In a lead article in US publication Workforce Week yesterday, TheLadders founder Alex Douzet said the company's research into the use of recruitment metrics had found, surprisingly, that there were still a number of US employers who had no metrics in place at all, to monitor their recruitment processes.
Among those that did, Douzet said, the focus still remained largely on the simpler process-based elements of recruiting such as time-to-fill and cost-per-hire.
He said while these basic measures were useful, the majority of employers still had no effective measurement of the "quality and business impact" of their recruitment efforts.
"Simply, they fail to measure the value that the new hires contribute to the organisation over time," Douzet said.
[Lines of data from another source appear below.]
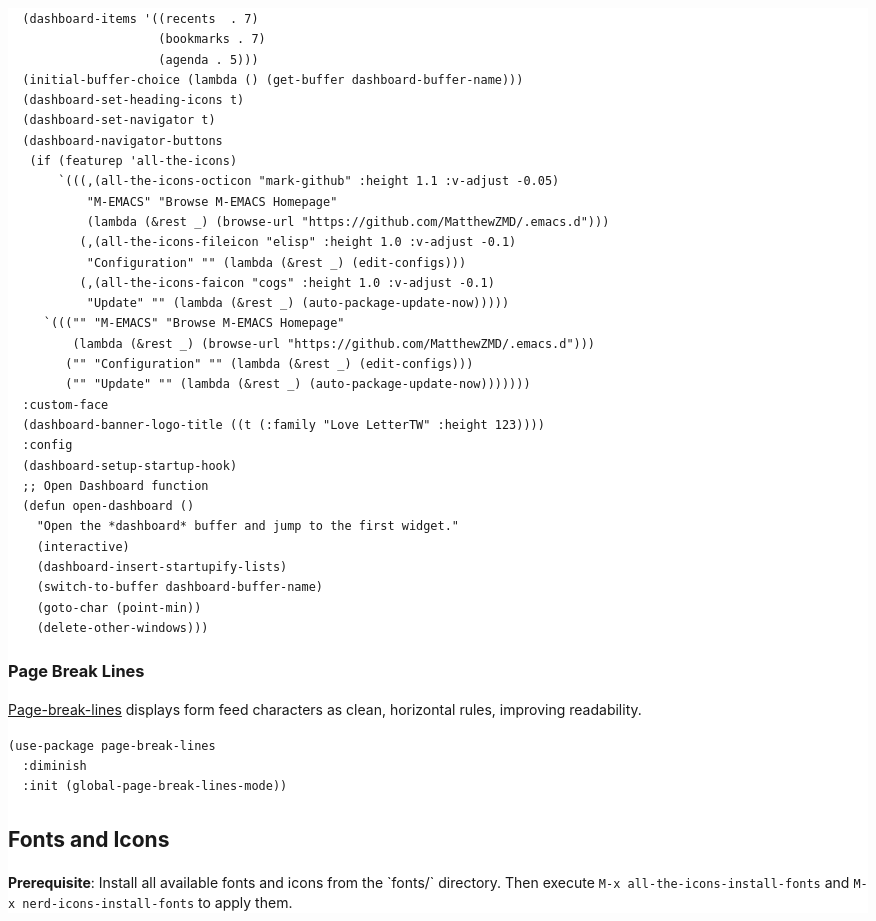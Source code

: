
 ```emacs-lisp
  (dashboard-items '((recents  . 7)
                     (bookmarks . 7)
                     (agenda . 5)))
  (initial-buffer-choice (lambda () (get-buffer dashboard-buffer-name)))
  (dashboard-set-heading-icons t)
  (dashboard-set-navigator t)
  (dashboard-navigator-buttons
   (if (featurep 'all-the-icons)
       `(((,(all-the-icons-octicon "mark-github" :height 1.1 :v-adjust -0.05)
           "M-EMACS" "Browse M-EMACS Homepage"
           (lambda (&rest _) (browse-url "https://github.com/MatthewZMD/.emacs.d")))
          (,(all-the-icons-fileicon "elisp" :height 1.0 :v-adjust -0.1)
           "Configuration" "" (lambda (&rest _) (edit-configs)))
          (,(all-the-icons-faicon "cogs" :height 1.0 :v-adjust -0.1)
           "Update" "" (lambda (&rest _) (auto-package-update-now)))))
     `((("" "M-EMACS" "Browse M-EMACS Homepage"
         (lambda (&rest _) (browse-url "https://github.com/MatthewZMD/.emacs.d")))
        ("" "Configuration" "" (lambda (&rest _) (edit-configs)))
        ("" "Update" "" (lambda (&rest _) (auto-package-update-now)))))))
  :custom-face
  (dashboard-banner-logo-title ((t (:family "Love LetterTW" :height 123))))
  :config
  (dashboard-setup-startup-hook)
  ;; Open Dashboard function
  (defun open-dashboard ()
    "Open the *dashboard* buffer and jump to the first widget."
    (interactive)
    (dashboard-insert-startupify-lists)
    (switch-to-buffer dashboard-buffer-name)
    (goto-char (point-min))
    (delete-other-windows)))
```


<a id="org8884264"></a>

### Page Break Lines

[Page-break-lines](https://github.com/purcell/page-break-lines) displays form feed characters as clean, horizontal rules, improving readability.

```emacs-lisp
(use-package page-break-lines
  :diminish
  :init (global-page-break-lines-mode))
```


<a id="org2d4bae5"></a>

## Fonts and Icons

**Prerequisite**: Install all available fonts and icons from the \`fonts/\` directory. Then execute `M-x all-the-icons-install-fonts` and `M-x nerd-icons-install-fonts` to apply them.
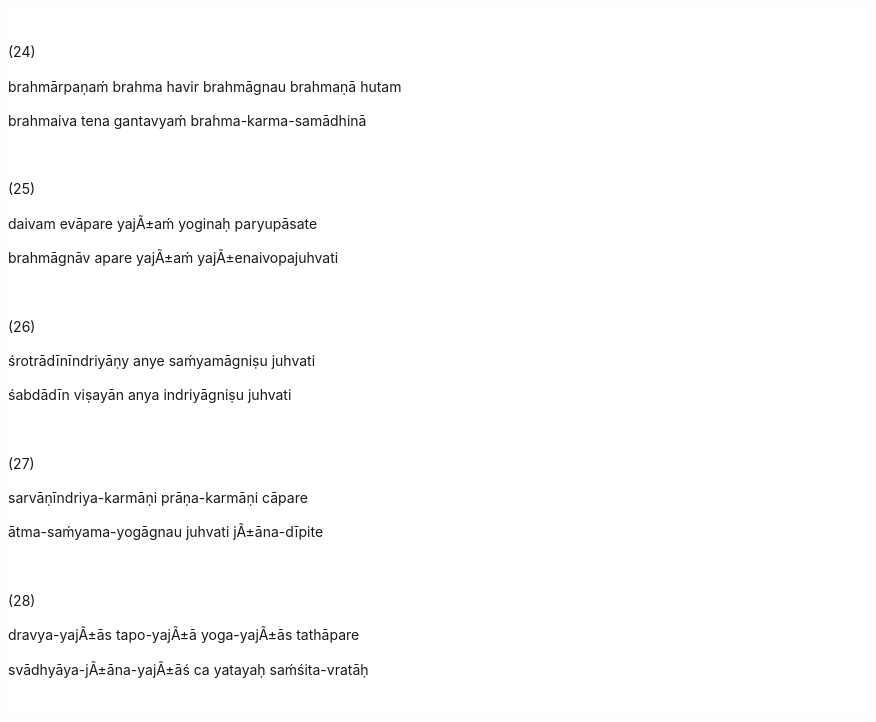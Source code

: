  


(24)


brahmārpaṇaḿ
brahma havir brahmāgnau brahmaṇā hutam 


brahmaiva
tena gantavyaḿ brahma-karma-samādhinā 


 


(25)


daivam
evāpare yajÃ±aḿ yoginaḥ paryupāsate 


brahmāgnāv
apare yajÃ±aḿ yajÃ±enaivopajuhvati 


 


(26)


śrotrādīnīndriyāṇy
anye saḿyamāgniṣu juhvati 


śabdādīn
viṣayān anya indriyāgniṣu juhvati 


 


(27)


sarvāṇīndriya-karmāṇi
prāṇa-karmāṇi cāpare 


ātma-saḿyama-yogāgnau
juhvati jÃ±āna-dīpite 


 


(28)


dravya-yajÃ±ās
tapo-yajÃ±ā yoga-yajÃ±ās tathāpare 


svādhyāya-jÃ±āna-yajÃ±āś
ca yatayaḥ saḿśita-vratāḥ 


 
However, he said, a growing number of employers were gradually starting to introduce "quality of fill" metrics, and these metrics were becoming increasingly sophisticated.
TheLadders' survey analysed the five most common factors employers were gauging in measuring their quality of hire:
- Employee retention
- Performance evaluations
- The number of first-year hires who make it into leadership programs
- Employee promotions
- New-hire surveys
Douzet said a number of leading US employers were also using a relatively simple recruitment quality metric known as "net quality score".
This measured their recruitment effectiveness by taking the total number of hires in a year and subtracting the number of new hires that rated poorly in their first performance review, he said.